Another common situation found in interactive applications is when it is needed to fetch a large number of rows, and at the same time only a small subset of objects is accessed directly. An example of such application would be a search page. User would like to see how many total results exist that match a certain criteria, but she will only look at a few pages of results out of possibly hundreds or thousands. It will be extremely inefficient to fetch all objects in the memory.

A solution offered by Cayenne is "paginated" queries. A user can set a size of a "page" of a select query. If page size is greater than zero, on query execution Cayenne will only fetch the first "page" as DataObjects. For the rest of the result set, only primary keys are read. When a user accesses an object that has not been resolved yet, the whole page containing this object will be resolved all at once. Most important, this happens totally transparent to the user.

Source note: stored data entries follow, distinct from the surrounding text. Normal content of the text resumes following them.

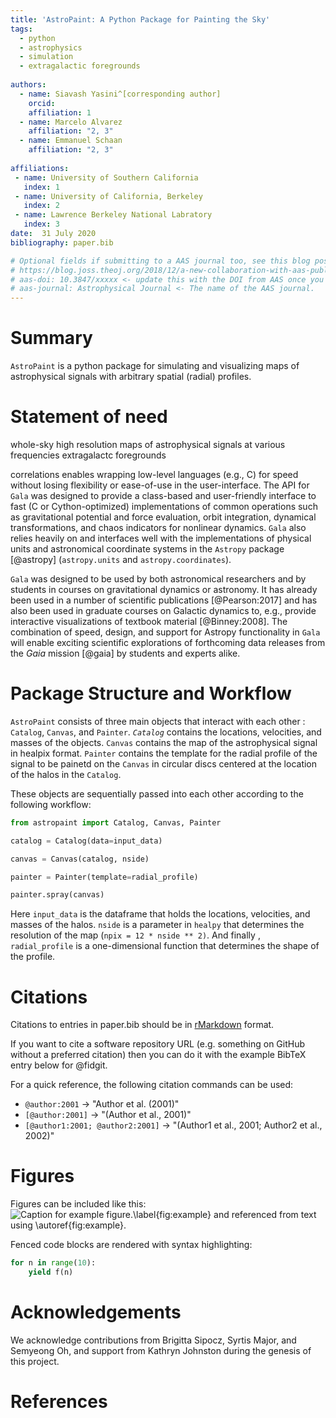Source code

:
 ```yaml
---
title: 'AstroPaint: A Python Package for Painting the Sky'
tags:
  - python
  - astrophysics
  - simulation
  - extragalactic foregrounds
  
authors:
  - name: Siavash Yasini^[corresponding author]
    orcid: 
    affiliation: 1 
  - name: Marcelo Alvarez 
    affiliation: "2, 3"
  - name: Emmanuel Schaan 
    affiliation: "2, 3"
    
affiliations:
 - name: University of Southern California 
   index: 1
 - name: University of California, Berkeley 
   index: 2
 - name: Lawrence Berkeley National Labratory
   index: 3
date:  31 July 2020
bibliography: paper.bib

# Optional fields if submitting to a AAS journal too, see this blog post:
# https://blog.joss.theoj.org/2018/12/a-new-collaboration-with-aas-publishing
# aas-doi: 10.3847/xxxxx <- update this with the DOI from AAS once you know it.
# aas-journal: Astrophysical Journal <- The name of the AAS journal.
---
```


# Summary

`AstroPaint` is a python package for simulating and visualizing
 maps of astrophysical signals with arbitrary spatial (radial) profiles.   


# Statement of need 
whole-sky high resolution maps of astrophysical signals at various frequencies
 extragalactc foregrounds
 
correlations 
enables wrapping low-level languages (e.g., C) for speed without losing
flexibility or ease-of-use in the user-interface. The API for `Gala` was
designed to provide a class-based and user-friendly interface to fast (C or
Cython-optimized) implementations of common operations such as gravitational
potential and force evaluation, orbit integration, dynamical transformations,
and chaos indicators for nonlinear dynamics. `Gala` also relies heavily on and
interfaces well with the implementations of physical units and astronomical
coordinate systems in the `Astropy` package [@astropy] (`astropy.units` and
`astropy.coordinates`).

`Gala` was designed to be used by both astronomical researchers and by
students in courses on gravitational dynamics or astronomy. It has already been
used in a number of scientific publications [@Pearson:2017] and has also been
used in graduate courses on Galactic dynamics to, e.g., provide interactive
visualizations of textbook material [@Binney:2008]. The combination of speed,
design, and support for Astropy functionality in `Gala` will enable exciting
scientific explorations of forthcoming data releases from the *Gaia* mission
[@gaia] by students and experts alike.

# Package Structure and Workflow

`AstroPaint` consists of three main objects that interact with each other
: `Catalog`, `Canvas`, and `Painter`. 
*`Catalog`* contains the locations, velocities, and masses of the objects. 
`Canvas` contains the map of the astrophysical signal in healpix format. 
`Painter` contains the template for the radial profile of the signal to be
 painetd on the `Canvas` in circular discs centered at the location of the
  halos in the
  `Catalog`.   

 These objects are sequentially passed into each other according to the
  following workflow: 


```python
from astropaint import Catalog, Canvas, Painter

catalog = Catalog(data=input_data)

canvas = Canvas(catalog, nside)

painter = Painter(template=radial_profile)

painter.spray(canvas)
```

Here `input_data` is the dataframe that holds the locations, velocities, and
 masses of the halos. `nside` is a parameter in `healpy` that determines the
  resolution of the map (`npix = 12 * nside ** 2)`. And finally
  , `radial_profile` is a one-dimensional function that determines the shape
   of the profile.   



# Citations

Citations to entries in paper.bib should be in
[rMarkdown](http://rmarkdown.rstudio.com/authoring_bibliographies_and_citations.html)
format.

If you want to cite a software repository URL (e.g. something on GitHub without a preferred
citation) then you can do it with the example BibTeX entry below for @fidgit.

For a quick reference, the following citation commands can be used:
- `@author:2001`  ->  "Author et al. (2001)"
- `[@author:2001]` -> "(Author et al., 2001)"
- `[@author1:2001; @author2:2001]` -> "(Author1 et al., 2001; Author2 et al., 2002)"

# Figures

Figures can be included like this:
![Caption for example figure.\label{fig:example}](figure.png)
and referenced from text using \autoref{fig:example}.

Fenced code blocks are rendered with syntax highlighting:
```python
for n in range(10):
    yield f(n)
```	

# Acknowledgements

We acknowledge contributions from Brigitta Sipocz, Syrtis Major, and Semyeong
Oh, and support from Kathryn Johnston during the genesis of this project.

# References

Our tests show almost an order of magnitude speed increase when comparing the time it takes to read a full list of 2000 objects, and the time it takes to do the initial paginated query fetch with page size of 50.

Paged query example:

import java.util.List;
import java.util.Map;
import org.apache.cayenne.access.DataContext;
import org.apache.cayenne.query.SelectQuery;
import org.apache.art.Artist;
...
DataContext ctxt;

// create a query returning data rows
SelectQuery q = new SelectQuery(Artist.class);
q.setPageSize(50);

// the fact that result is paged is transparent
List artistRows = ctxt.performQuery(q);


// we are reading from the first page (index < 50), 
// this will simply return an object
Artist artist1 = (Artist)artistRows.get(3);

// we are reading from the 4th page, 
// this will transparently resolve all objects on "Page #4"
// and then return an object in question
Artist artist2 = (Artist)artistRows.get(153);


// This is safe and will NOT trigger a full fetch
int size = artistRows.size();
...
Combining data rows and paginated queries
Cayenne supports combining both performance optimizations in the same query - fetching data rows (see previous chapters) and paginated queries. So if users work with tabular data and don't care much about real objects, combining the two approaches would improve speed and memory use even more.